▸ AVAILABLE DATA:
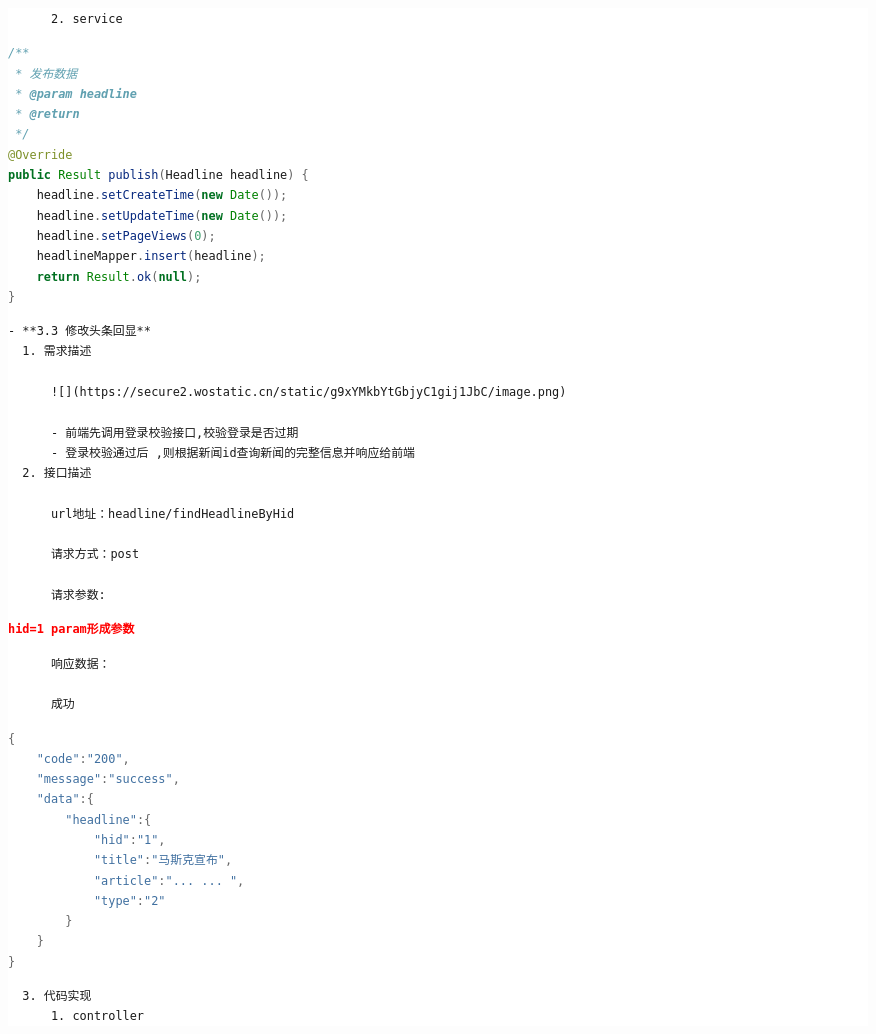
 ```Java
```
          2. service

```Java
/**
 * 发布数据
 * @param headline
 * @return
 */
@Override
public Result publish(Headline headline) {
    headline.setCreateTime(new Date());
    headline.setUpdateTime(new Date());
    headline.setPageViews(0);
    headlineMapper.insert(headline);
    return Result.ok(null);
}
```

    - **3.3 修改头条回显**
      1. 需求描述
    
          ![](https://secure2.wostatic.cn/static/g9xYMkbYtGbjyC1gij1JbC/image.png)
    
          - 前端先调用登录校验接口,校验登录是否过期
          - 登录校验通过后 ,则根据新闻id查询新闻的完整信息并响应给前端
      2. 接口描述
    
          url地址：headline/findHeadlineByHid
    
          请求方式：post
    
          请求参数:

```JSON
hid=1 param形成参数
```

          响应数据：
    
          成功

```Java
{
    "code":"200",
    "message":"success",
    "data":{
        "headline":{
            "hid":"1",
            "title":"马斯克宣布",
            "article":"... ... ",
            "type":"2"
        }
    }
}
```
      3. 代码实现
          1. controller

▸ WHAT NEEDS TO BE DONE:
Only an exact copy of the records, free of images, belongs in the answer.

▸ EXERCISE SOLUTION:
 ```Java
```
          2. service

```Java
/**
 * 发布数据
 * @param headline
 * @return
 */
@Override
public Result publish(Headline headline) {
    headline.setCreateTime(new Date());
    headline.setUpdateTime(new Date());
    headline.setPageViews(0);
    headlineMapper.insert(headline);
    return Result.ok(null);
}
```

    - **3.3 修改头条回显**
      1. 需求描述
    
          ![](https://secure2.wostatic.cn/static/g9xYMkbYtGbjyC1gij1JbC/image.png)
    
          - 前端先调用登录校验接口,校验登录是否过期
          - 登录校验通过后 ,则根据新闻id查询新闻的完整信息并响应给前端
      2. 接口描述
    
          url地址：headline/findHeadlineByHid
    
          请求方式：post
    
          请求参数:

```JSON
hid=1 param形成参数
```

          响应数据：
    
          成功

```Java
{
    "code":"200",
    "message":"success",
    "data":{
        "headline":{
            "hid":"1",
            "title":"马斯克宣布",
            "article":"... ... ",
            "type":"2"
        }
    }
}
```
      3. 代码实现
          1. controller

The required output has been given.